You may have seen a blog published by me a few weeks ago called “Talend Studio: Tips and Tricks (Part 1)“. In this blog, I touched upon a few nifty ideas to help kickstart your use of Talend Studio 6.0. So, in the spirit of keeping things short and simple, here’s part two of that very topic. We’ll dive straight in but remember, as always, I’d be interested to hear both your feedback and any other issues you’ve encountered also, so please take the time to comment below.
Multiple Talend Installations on the same machine.
Simply, don’t. Having dealt with this in the past on numerous occasions, I can honestly say you will almost always run into issues.
- Talend is not designed to be used by multiple users at the same time
- Installing Talend multiple times, for each user, does not help. This is because:
- During job run time, Talend will try to use all available recourses of the machine, thus potentially starving other resources or other developers using their Talend instance.
- File locks may occur that can break Talend functionality.
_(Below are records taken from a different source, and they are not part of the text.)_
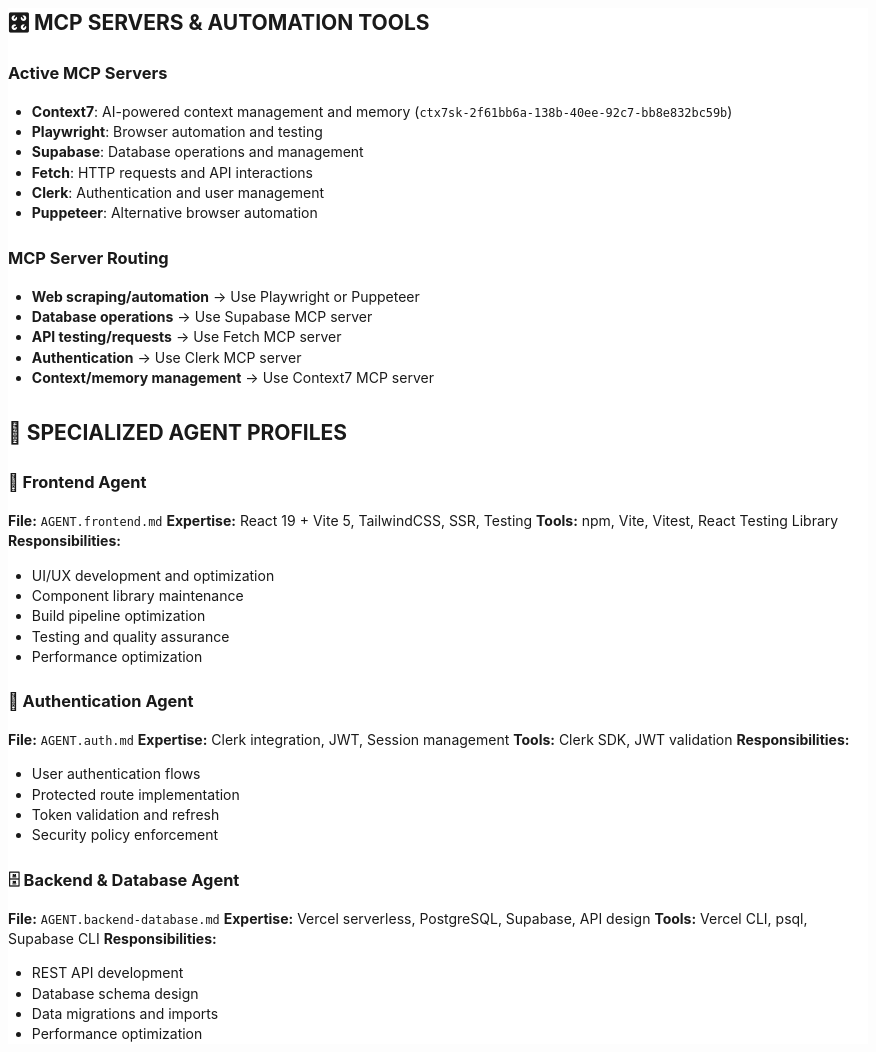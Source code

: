 ## 🎛️ MCP SERVERS & AUTOMATION TOOLS

### Active MCP Servers
- **Context7**: AI-powered context management and memory (`ctx7sk-2f61bb6a-138b-40ee-92c7-bb8e832bc59b`)
- **Playwright**: Browser automation and testing
- **Supabase**: Database operations and management
- **Fetch**: HTTP requests and API interactions
- **Clerk**: Authentication and user management
- **Puppeteer**: Alternative browser automation

### MCP Server Routing
- **Web scraping/automation** → Use Playwright or Puppeteer
- **Database operations** → Use Supabase MCP server
- **API testing/requests** → Use Fetch MCP server
- **Authentication** → Use Clerk MCP server
- **Context/memory management** → Use Context7 MCP server

## 👥 SPECIALIZED AGENT PROFILES

### 🎨 Frontend Agent
**File:** `AGENT.frontend.md`
**Expertise:** React 19 + Vite 5, TailwindCSS, SSR, Testing
**Tools:** npm, Vite, Vitest, React Testing Library
**Responsibilities:**
- UI/UX development and optimization
- Component library maintenance
- Build pipeline optimization
- Testing and quality assurance
- Performance optimization

### 🔐 Authentication Agent
**File:** `AGENT.auth.md`
**Expertise:** Clerk integration, JWT, Session management
**Tools:** Clerk SDK, JWT validation
**Responsibilities:**
- User authentication flows
- Protected route implementation
- Token validation and refresh
- Security policy enforcement

### 🗄️ Backend & Database Agent
**File:** `AGENT.backend-database.md`
**Expertise:** Vercel serverless, PostgreSQL, Supabase, API design
**Tools:** Vercel CLI, psql, Supabase CLI
**Responsibilities:**
- REST API development
- Database schema design
- Data migrations and imports
- Performance optimization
There is a fix for this under the second heading of this article.
- Don’t ever run the Talend Server features on the same machine as a regular Talend Studio for development.
File/folder lock or inability to import metadata
There are two scenarios I know of that could lead to this issue: insufficient privileges on the file/folder; or the system has multiple Talend installations and another user has locked the file. So how to prevent it this? Well, if the latter is true and you simply must have multiple Talend Studio instances on the same machine, than you will need to do the following:
- Add “-Djava.io.tmpdir=/path/to/tmpdir” to the .ini file located in the same location as the .exe or .sh file used to launch Talend. Make sure you amend the one with the same name. I would advise you to direct all of the files to a temp folder under the root directory of a user’s Talend installation. This will prevent files being saved to the system temp/tmp directory, thus insuring that no file locks occur.
- Make sure that the Talend installation directory is accessible in r/w mode for the user.
- Make sure that the user has access to his .m2 directory if the user is going to use remote connections for Talend Studio.
Cleaning up your Talend Studio
Everyone knows that the first thing to do when Talend is misbehaving is to clean up the workspace folder. Granted, you should save any local projects you might have beforehand. However, there is another step that you should do that may help you out… Drill down to your Talend Studio “configuration folder” and remove all folders that start with “org.eclipse.*”. Don’t worry Talend regenerates that on boot.
Once more, that’s it for now. Please share the post and leave a comment if you have any questions or you know of any other useful hacks in Talend Studio.
Talend is not designed to be used by multiple users at the same time
Hi,
we use Talend at our company and until now, all the members of my team have entered with one unique user to the production workspace.
Due to auditing and security reasons, from now on, we must enter each of us with a different user.
As I said, all of us need to access the same workspace. This means that if a user A opens the workspace, a different user B can’t access the GUI (for the same workspace) until A closes it from his side.
Is there any way to avoid this so that all of us can see the GUI at the same time?